**ASSIGNMENT:**
Word for word, restate the listing that follows and leave out the images.

**INPUT:**
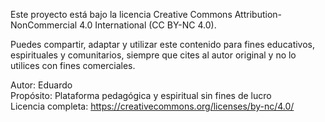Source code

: Este proyecto está bajo la licencia Creative Commons Attribution-NonCommercial 4.0 International (CC BY-NC 4.0).

Puedes compartir, adaptar y utilizar este contenido para fines educativos, espirituales y comunitarios, siempre que cites al autor original y no lo utilices con fines comerciales.

Autor: Eduardo  
Propósito: Plataforma pedagógica y espiritual sin fines de lucro  
Licencia completa: https://creativecommons.org/licenses/by-nc/4.0/
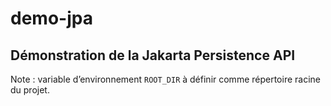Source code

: # demo-jpa
## Démonstration de la Jakarta Persistence API

Note : variable d’environnement `ROOT_DIR` à définir comme répertoire racine du
projet.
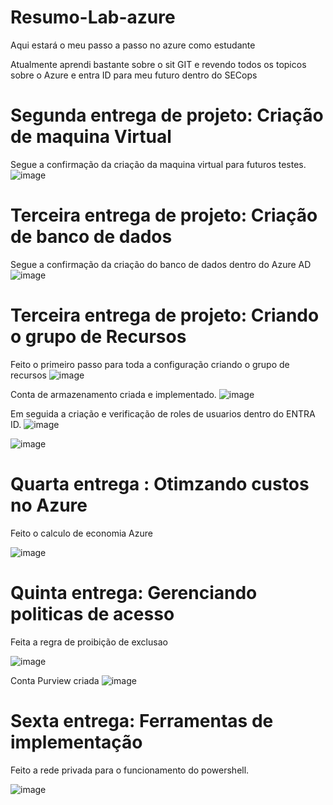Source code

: # Resumo-Lab-azure
Aqui estará o meu passo a passo no azure como estudante

Atualmente aprendi bastante sobre o sit GIT e revendo todos os topicos sobre o Azure e entra ID para meu futuro dentro do SECops 

# Segunda entrega de projeto: Criação de maquina Virtual #

Segue a confirmação da criação da maquina virtual para futuros testes.
![image](https://github.com/user-attachments/assets/fa56ed79-5810-4c76-8436-1b58f5ba1af2)

# Terceira entrega de projeto: Criação de banco de dados #

Segue a confirmação da criação do banco de dados dentro do Azure AD
![image](https://github.com/user-attachments/assets/6e49dc5c-f459-47fe-a0e3-07c05792cb2d)

# Terceira entrega de projeto: Criando o grupo de Recursos #

Feito o primeiro passo para toda a configuração criando o grupo de recursos
![image](https://github.com/user-attachments/assets/f2512f0f-9c67-4148-bd55-61a71ae14e44)

Conta de armazenamento criada e implementado. 
![image](https://github.com/user-attachments/assets/2ae641c5-34ce-4b86-ba3c-22fdeb1a8ff2)


Em seguida a criação e verificação de roles de usuarios dentro do ENTRA ID.
![image](https://github.com/user-attachments/assets/e70cfe8f-4958-4faa-853a-549e8198d828)

![image](https://github.com/user-attachments/assets/b639b95d-7478-4a1e-a9f4-eb974ca6404b)

# Quarta entrega : Otimzando custos no Azure #
Feito o calculo de economia Azure

![image](https://github.com/user-attachments/assets/89a31d63-708f-4d31-aebf-06e35ab15ffe)

# Quinta entrega: Gerenciando politicas de acesso #

Feita a regra de proibição de exclusao 

![image](https://github.com/user-attachments/assets/25973d88-fd0e-49d1-b255-a87b8176596b)

Conta Purview criada
![image](https://github.com/user-attachments/assets/22b3c0c7-cb93-44e7-9521-ce2aa812e873)

# Sexta entrega: Ferramentas de implementação #

Feito a rede privada para o funcionamento do powershell.

![image](https://github.com/user-attachments/assets/5aba6dd4-00ea-4369-810c-562e34fdc43d)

**WRITTEN ANSWER:**
Source code

: Este proyecto está bajo la licencia Creative Commons Attribution-NonCommercial 4.0 International (CC BY-NC 4.0).

Puedes compartir, adaptar y utilizar este contenido para fines educativos, espirituales y comunitarios, siempre que cites al autor original y no lo utilices con fines comerciales.

Autor: Eduardo  
Propósito: Plataforma pedagógica y espiritual sin fines de lucro  
Licencia completa: https://creativecommons.org/licenses/by-nc/4.0/
Source code

: # demo-jpa
## Démonstration de la Jakarta Persistence API

Note : variable d’environnement `ROOT_DIR` à définir comme répertoire racine du
projet.
Source code

: # Resumo-Lab-azure
Aqui estará o meu passo a passo no azure como estudante

Atualmente aprendi bastante sobre o sit GIT e revendo todos os topicos sobre o Azure e entra ID para meu futuro dentro do SECops 

# Segunda entrega de projeto: Criação de maquina Virtual #

Segue a confirmação da criação da maquina virtual para futuros testes.
![image](https://github.com/user-attachments/assets/fa56ed79-5810-4c76-8436-1b58f5ba1af2)

# Terceira entrega de projeto: Criação de banco de dados #

Segue a confirmação da criação do banco de dados dentro do Azure AD
![image](https://github.com/user-attachments/assets/6e49dc5c-f459-47fe-a0e3-07c05792cb2d)

# Terceira entrega de projeto: Criando o grupo de Recursos #

Feito o primeiro passo para toda a configuração criando o grupo de recursos
![image](https://github.com/user-attachments/assets/f2512f0f-9c67-4148-bd55-61a71ae14e44)

Conta de armazenamento criada e implementado. 
![image](https://github.com/user-attachments/assets/2ae641c5-34ce-4b86-ba3c-22fdeb1a8ff2)


Em seguida a criação e verificação de roles de usuarios dentro do ENTRA ID.
![image](https://github.com/user-attachments/assets/e70cfe8f-4958-4faa-853a-549e8198d828)

![image](https://github.com/user-attachments/assets/b639b95d-7478-4a1e-a9f4-eb974ca6404b)

# Quarta entrega : Otimzando custos no Azure #
Feito o calculo de economia Azure

![image](https://github.com/user-attachments/assets/89a31d63-708f-4d31-aebf-06e35ab15ffe)

# Quinta entrega: Gerenciando politicas de acesso #

Feita a regra de proibição de exclusao 

![image](https://github.com/user-attachments/assets/25973d88-fd0e-49d1-b255-a87b8176596b)

Conta Purview criada
![image](https://github.com/user-attachments/assets/22b3c0c7-cb93-44e7-9521-ce2aa812e873)

# Sexta entrega: Ferramentas de implementação #

Feito a rede privada para o funcionamento do powershell.

![image](https://github.com/user-attachments/assets/5aba6dd4-00ea-4369-810c-562e34fdc43d)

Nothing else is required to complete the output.